With the average UK saver having about £7,500 put aside and easy-access savings rates losing 13.5% of their value to inflation since 2017, this means savers’ money will be worth over £1,000 less in real terms than five years ago.
Inflation rates are expected to rise again by the end of the year to 11%, despite currently being at its highest rate since 1981. If this happens and savings interest rates stayed the same, it would mean savings accounts would effectively lose 10.5%, or £789, in value each year.
Michelle Stevens, banking expert at finder.com, said: “The fact that savings accounts are currently losing people a lot of money in real terms is yet another worrying outcome from the cost of living crisis.
"They are still a prudent choice for many consumers given the security they offer and the fact that they do still earn you interest, however it may not be a sustainable option for many if inflation doesn’t start to come down soon.
“However, a bear market – that many predict will get worse – isn’t inspiring confidence in choices like investing or cryptocurrency either.
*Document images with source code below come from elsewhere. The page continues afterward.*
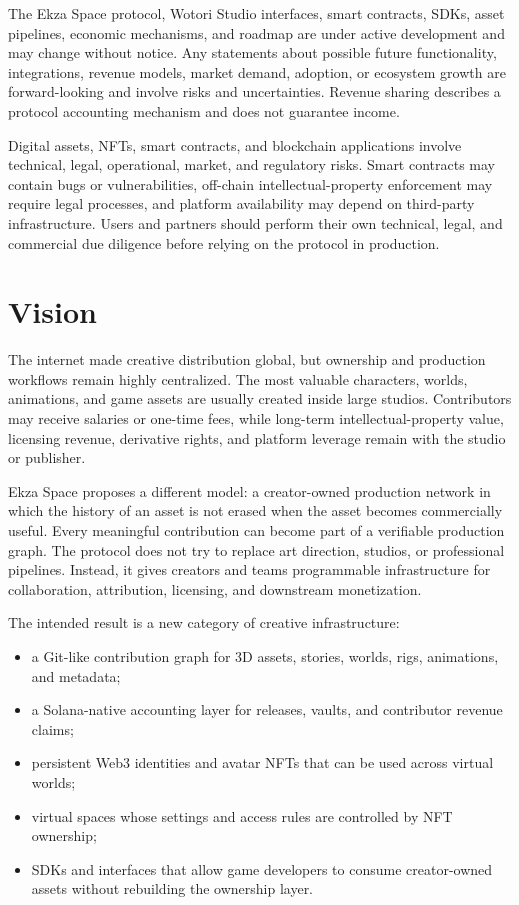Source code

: \documentclass[10pt,twocolumn]{article}
\begin{document}
The Ekza Space protocol, Wotori Studio interfaces, smart contracts, SDKs, asset pipelines, economic mechanisms, and roadmap are under active development and may change without notice. Any statements about possible future functionality, integrations, revenue models, market demand, adoption, or ecosystem growth are forward-looking and involve risks and uncertainties. Revenue sharing describes a protocol accounting mechanism and does not guarantee income.

Digital assets, NFTs, smart contracts, and blockchain applications involve technical, legal, operational, market, and regulatory risks. Smart contracts may contain bugs or vulnerabilities, off-chain intellectual-property enforcement may require legal processes, and platform availability may depend on third-party infrastructure. Users and partners should perform their own technical, legal, and commercial due diligence before relying on the protocol in production.

\section{Vision}
The internet made creative distribution global, but ownership and production workflows remain highly centralized. The most valuable characters, worlds, animations, and game assets are usually created inside large studios. Contributors may receive salaries or one-time fees, while long-term intellectual-property value, licensing revenue, derivative rights, and platform leverage remain with the studio or publisher.

Ekza Space proposes a different model: a creator-owned production network in which the history of an asset is not erased when the asset becomes commercially useful. Every meaningful contribution can become part of a verifiable production graph. The protocol does not try to replace art direction, studios, or professional pipelines. Instead, it gives creators and teams programmable infrastructure for collaboration, attribution, licensing, and downstream monetization.

The intended result is a new category of creative infrastructure:
\begin{itemize}
    \item a Git-like contribution graph for 3D assets, stories, worlds, rigs, animations, and metadata;
    \item a Solana-native accounting layer for releases, vaults, and contributor revenue claims;
    \item persistent Web3 identities and avatar NFTs that can be used across virtual worlds;
    \item virtual spaces whose settings and access rules are controlled by NFT ownership;
    \item SDKs and interfaces that allow game developers to consume creator-owned assets without rebuilding the ownership layer.
\end{itemize}
\end{document}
The potential to get inflation-beating returns also comes with the possibility of losing some or all of your money.”
Going back 10 years, someone who saved £7,500 in 2012 would currently have lost around £950 in real terms, or 12.6% of their savings value.
Savings accounts are also not paying as much as they once did. The average interest rates on savings accounts peaked at 13.56% in 1990, and have only decreased since. The lowest average interest rate recorded in the past 35 years was in 2021 at 0.35%, a 97% plunge from 1990.
While interest rates have increased again since 2021, with some savings accounts offering interest up to 3.5%, this is still well below record high inflation.
Stevens added: “One option to protect your money, for those under 40, is to get an ISA. A lifetime ISA offers a guaranteed 25% return (up to £1,000 per year), but it must only be used to buy a first property or taken out after reaching 60 or you will forfeit the interest on the account.
“Also, putting more into your pension pot could be another option as you get employer contributions and tax relief from the government.”